Both Link State Protocols use the Dijkstra SPF Algorithm to calculate loop-free routes. OSPF is used purely within the TCP/IP environment and used in both Enterprise and ISP environment. IS-IS is predominantly used in ISP environment.

• OSPF uses IP protocol 89 as transport.
• IS-IS is directly encapsulated in Layer 2.

IS-IS Network Types

Broadcast

• It is used on multi-access interfaces like Ethernet.
• Designated Intermediate System is elected (DIS) within a brodacast network, similar to OSPF DR but there is no backup DIS is elected in IS-IS.
• DIS is elected based on Highest priority and Highest SNPA (MAC) address.
• DIS election is preemptive.
• DIS performs flooding of LSA updates to a multicast address. That address is different depending on the Level:
  • 01-80-C2-00-00-15 for Level 2 adjacencies
  • 01-80-C2-00-00-14 for Level 1 adjacencies
• Flooded LSP are not ACK in a broadcast network. The DIS periodically sends out the CNSP (Complete) update. By default it’s 10 seconds and can be changed using the command isis csnp-interval.

Point-to-Point

• Used where two routers are connected in point-to-point fashion i.e Serial link. It can be used on an Ethernet link also when only two routers are connected.
• Cisco recommends using point to point type for better convergence.
• Each LSP has to be ACKed by PSNP. If one is not ACKed, the retransmit timer will trigger a retransmit.
• L1 and L2 LSPs are directly sent to the neighbor.
• No DIS election is done on point to point.

IS-IS Areas

Both IS-IS and OSPF use areas to create a hierarchical topology, but there is a fundamental difference exists in the way in which the two protocols define their areas. OSPF area borders are marked by routers where some interfaces of a router are in one area, and other interfaces are in another area. When an OSPF router has interfaces in more than one area, it is an Area Border Router (ABR).

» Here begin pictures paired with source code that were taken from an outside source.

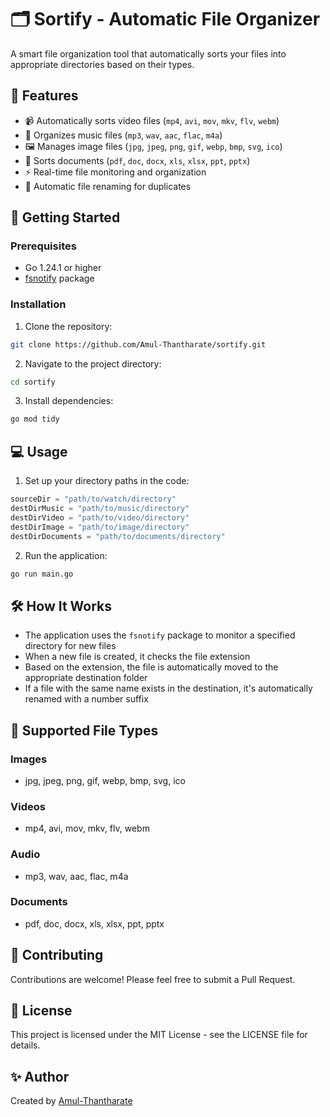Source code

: # 🗂️ Sortify - Automatic File Organizer

A smart file organization tool that automatically sorts your files into appropriate directories based on their types.

## 🌟 Features

- 📹 Automatically sorts video files (`mp4`, `avi`, `mov`, `mkv`, `flv`, `webm`)
- 🎵 Organizes music files (`mp3`, `wav`, `aac`, `flac`, `m4a`)
- 🖼️ Manages image files (`jpg`, `jpeg`, `png`, `gif`, `webp`, `bmp`, `svg`, `ico`)
- 📄 Sorts documents (`pdf`, `doc`, `docx`, `xls`, `xlsx`, `ppt`, `pptx`)
- ⚡ Real-time file monitoring and organization
- 🔄 Automatic file renaming for duplicates

## 🚀 Getting Started

### Prerequisites

- Go 1.24.1 or higher
- [fsnotify](github.com/fsnotify/fsnotify) package

### Installation

1. Clone the repository:
```bash
git clone https://github.com/Amul-Thantharate/sortify.git
```

2. Navigate to the project directory:
```bash
cd sortify
```

3. Install dependencies:
```bash
go mod tidy
```

## 💻 Usage

1. Set up your directory paths in the code:
```go
sourceDir = "path/to/watch/directory"
destDirMusic = "path/to/music/directory"
destDirVideo = "path/to/video/directory"
destDirImage = "path/to/image/directory"
destDirDocuments = "path/to/documents/directory"
```

2. Run the application:
```bash
go run main.go
```

## 🛠️ How It Works

- The application uses the `fsnotify` package to monitor a specified directory for new files
- When a new file is created, it checks the file extension
- Based on the extension, the file is automatically moved to the appropriate destination folder
- If a file with the same name exists in the destination, it's automatically renamed with a number suffix

## 📝 Supported File Types

### Images
- jpg, jpeg, png, gif, webp, bmp, svg, ico

### Videos
- mp4, avi, mov, mkv, flv, webm

### Audio
- mp3, wav, aac, flac, m4a

### Documents
- pdf, doc, docx, xls, xlsx, ppt, pptx

## 🤝 Contributing

Contributions are welcome! Please feel free to submit a Pull Request.

## 📜 License

This project is licensed under the MIT License - see the LICENSE file for details.

## ✨ Author

Created by [Amul-Thantharate](https://github.com/Amul-Thantharate)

With IS-IS, an individual router is in only one area, and the border between areas is on the link that connects two routers that are in different areas. This is in contrast to OSPF, in which the area borders are within the Area Border Routers (ABRs). The reason for this difference is that an IS-IS router generally has one network service access point (NSAP) address, and an IP router generally has multiple IP addresses.

An intermediate system can be a level 1 (L1) router, a level 2 (L2) router, or both (L1/L2). L1 routers are analogous to OSPF nonbackbone Internal Routers, L2 routers are analogous to OSPF backbone routers, and L1/L2 routers are analogous to OSPF ABRs.

With OSPF, inter-area traffic must traverse Backbone Area (Area 0) to prevent inter-area routing loops. All routers in the area maintain an identical link-state database for their own Area and Area Border Routers (ABRs) advertise LSA (Links State Advertisement) for destinations outside of its own area.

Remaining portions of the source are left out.